Work item = Find the lines of the data below that include "emph". Report their number only.

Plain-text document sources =
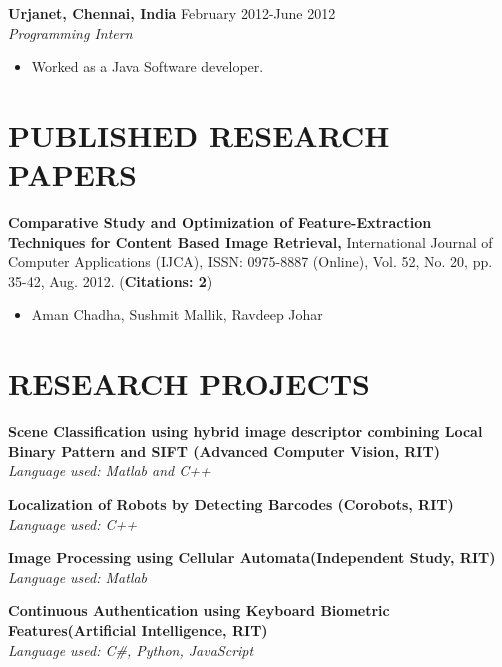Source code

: \documentclass{res}
\begin{document}
\begin{resume}
 {\bf  Urjanet, Chennai, India    \hfill }February 2012-June 2012 
\\\emph{ Programming Intern} \\
\begin{itemize}
\vspace{-0.15in} 
\item[] Worked as a Java Software developer.
 \end {itemize}

\section{PUBLISHED RESEARCH PAPERS}
\vspace{0.1in} 

 {\bf Comparative Study and Optimization of Feature-Extraction Techniques for Content Based Image Retrieval,}
 International Journal of Computer Applications (IJCA), ISSN: 0975-8887 (Online), Vol. 52, No. 20, pp. 35-42, Aug. 2012.  ({\bf Citations: 2})

\begin{itemize}
\setlength{\itemsep}{0pt}
\item Aman Chadha, Sushmit Mallik, Ravdeep Johar
 \end {itemize}
\vspace{-0.1in} 
 

\section{RESEARCH PROJECTS}
\vspace{0.1in} 
{\bf Scene Classification using hybrid image descriptor combining Local Binary Pattern and SIFT (Advanced Computer Vision, RIT)}
\\ \emph{ Language used: Matlab and C++ }


\pagebreak
\vspace{-0.1in}
{\bf Localization of Robots by Detecting Barcodes (Corobots, RIT)}
\\ \emph{ Language used: C++ }


\vspace{-0.1in}
{\bf Image Processing using Cellular Automata(Independent Study, RIT)}
\\ \emph{ Language used: Matlab }


\vspace{-0.1in} 
{\bf Continuous Authentication using Keyboard Biometric Features(Artificial Intelligence, RIT)}
\\ \emph{ Language used: C\#, Python, JavaScript}


\end{resume}
\end{document}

Solution below = 5